= Required action =
Filter the listing down to the lines containing the word "signals".

= Data for this task =

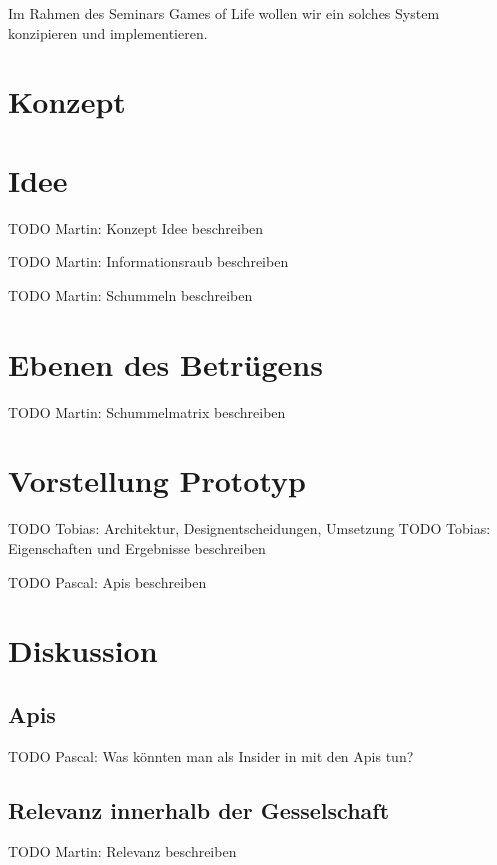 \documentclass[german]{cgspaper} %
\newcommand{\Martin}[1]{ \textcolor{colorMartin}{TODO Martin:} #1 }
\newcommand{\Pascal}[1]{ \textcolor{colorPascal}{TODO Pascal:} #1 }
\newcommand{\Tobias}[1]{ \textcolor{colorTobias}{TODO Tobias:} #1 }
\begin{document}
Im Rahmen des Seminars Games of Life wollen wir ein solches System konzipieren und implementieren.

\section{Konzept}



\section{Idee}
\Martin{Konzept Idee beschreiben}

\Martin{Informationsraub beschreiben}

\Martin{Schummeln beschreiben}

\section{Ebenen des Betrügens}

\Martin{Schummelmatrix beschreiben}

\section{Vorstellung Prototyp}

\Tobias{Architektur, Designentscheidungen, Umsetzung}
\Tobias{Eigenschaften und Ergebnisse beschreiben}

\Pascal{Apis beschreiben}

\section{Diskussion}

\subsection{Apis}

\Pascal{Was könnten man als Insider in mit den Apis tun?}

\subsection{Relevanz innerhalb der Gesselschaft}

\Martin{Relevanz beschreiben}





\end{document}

...

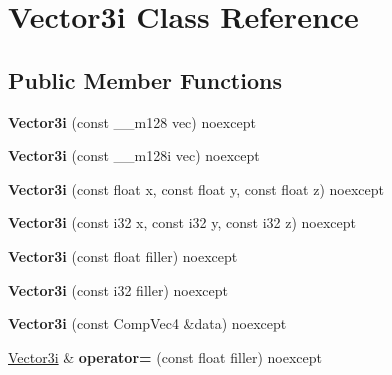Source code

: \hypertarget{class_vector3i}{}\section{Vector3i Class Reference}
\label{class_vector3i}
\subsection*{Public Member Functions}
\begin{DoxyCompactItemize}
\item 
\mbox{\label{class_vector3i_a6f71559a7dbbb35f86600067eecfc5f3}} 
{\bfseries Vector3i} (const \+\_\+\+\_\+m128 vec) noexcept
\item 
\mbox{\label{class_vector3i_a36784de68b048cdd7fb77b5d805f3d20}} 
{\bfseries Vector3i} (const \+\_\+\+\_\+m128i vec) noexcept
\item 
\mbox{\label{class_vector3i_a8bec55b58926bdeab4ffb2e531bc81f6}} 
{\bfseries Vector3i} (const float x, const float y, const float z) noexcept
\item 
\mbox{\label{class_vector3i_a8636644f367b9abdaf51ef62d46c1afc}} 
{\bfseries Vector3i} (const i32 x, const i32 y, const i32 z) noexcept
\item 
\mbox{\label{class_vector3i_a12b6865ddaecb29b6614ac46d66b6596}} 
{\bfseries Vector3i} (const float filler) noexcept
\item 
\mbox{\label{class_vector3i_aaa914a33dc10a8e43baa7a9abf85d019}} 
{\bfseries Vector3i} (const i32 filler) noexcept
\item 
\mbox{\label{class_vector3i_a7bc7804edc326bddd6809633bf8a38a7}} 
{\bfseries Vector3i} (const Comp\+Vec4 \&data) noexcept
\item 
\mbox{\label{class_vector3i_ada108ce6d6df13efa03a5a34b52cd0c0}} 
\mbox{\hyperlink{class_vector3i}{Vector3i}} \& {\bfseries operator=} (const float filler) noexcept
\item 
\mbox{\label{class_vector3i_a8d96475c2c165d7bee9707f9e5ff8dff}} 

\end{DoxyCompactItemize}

* * *

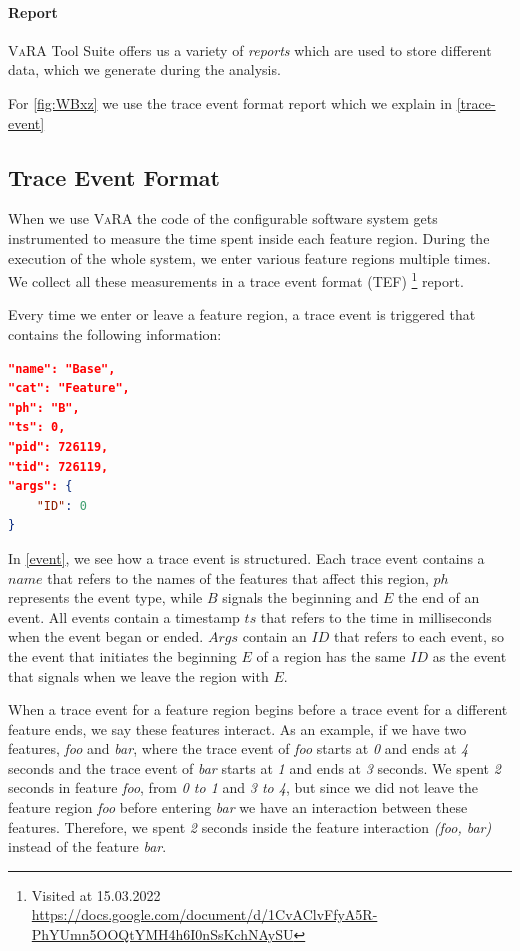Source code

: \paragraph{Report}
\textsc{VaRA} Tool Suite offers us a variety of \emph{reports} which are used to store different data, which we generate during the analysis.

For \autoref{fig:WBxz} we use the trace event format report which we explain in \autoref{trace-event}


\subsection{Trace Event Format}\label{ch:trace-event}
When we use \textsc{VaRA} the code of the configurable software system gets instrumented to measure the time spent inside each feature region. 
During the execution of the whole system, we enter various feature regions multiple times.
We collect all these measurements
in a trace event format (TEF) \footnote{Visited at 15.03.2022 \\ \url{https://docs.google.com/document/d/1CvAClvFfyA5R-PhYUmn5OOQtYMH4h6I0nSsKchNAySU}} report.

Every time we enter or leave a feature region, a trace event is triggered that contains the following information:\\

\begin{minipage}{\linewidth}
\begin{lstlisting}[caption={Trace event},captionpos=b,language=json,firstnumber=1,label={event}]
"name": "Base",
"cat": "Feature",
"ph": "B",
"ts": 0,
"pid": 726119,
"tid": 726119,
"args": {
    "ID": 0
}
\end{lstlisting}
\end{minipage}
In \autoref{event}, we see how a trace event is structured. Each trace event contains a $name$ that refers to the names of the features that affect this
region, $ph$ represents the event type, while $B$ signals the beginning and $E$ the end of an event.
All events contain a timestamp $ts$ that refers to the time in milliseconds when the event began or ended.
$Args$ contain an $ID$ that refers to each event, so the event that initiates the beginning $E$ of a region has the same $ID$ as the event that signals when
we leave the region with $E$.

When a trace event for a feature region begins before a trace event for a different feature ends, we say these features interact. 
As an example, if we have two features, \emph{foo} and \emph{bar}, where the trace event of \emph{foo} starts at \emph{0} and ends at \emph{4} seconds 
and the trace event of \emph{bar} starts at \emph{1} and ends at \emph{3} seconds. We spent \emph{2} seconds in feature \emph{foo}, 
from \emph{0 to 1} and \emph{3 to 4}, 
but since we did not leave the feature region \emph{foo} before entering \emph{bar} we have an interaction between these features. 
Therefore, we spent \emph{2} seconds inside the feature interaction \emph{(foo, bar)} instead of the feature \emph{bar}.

= Solution to the problem =
region, $ph$ represents the event type, while $B$ signals the beginning and $E$ the end of an event.
$Args$ contain an $ID$ that refers to each event, so the event that initiates the beginning $E$ of a region has the same $ID$ as the event that signals when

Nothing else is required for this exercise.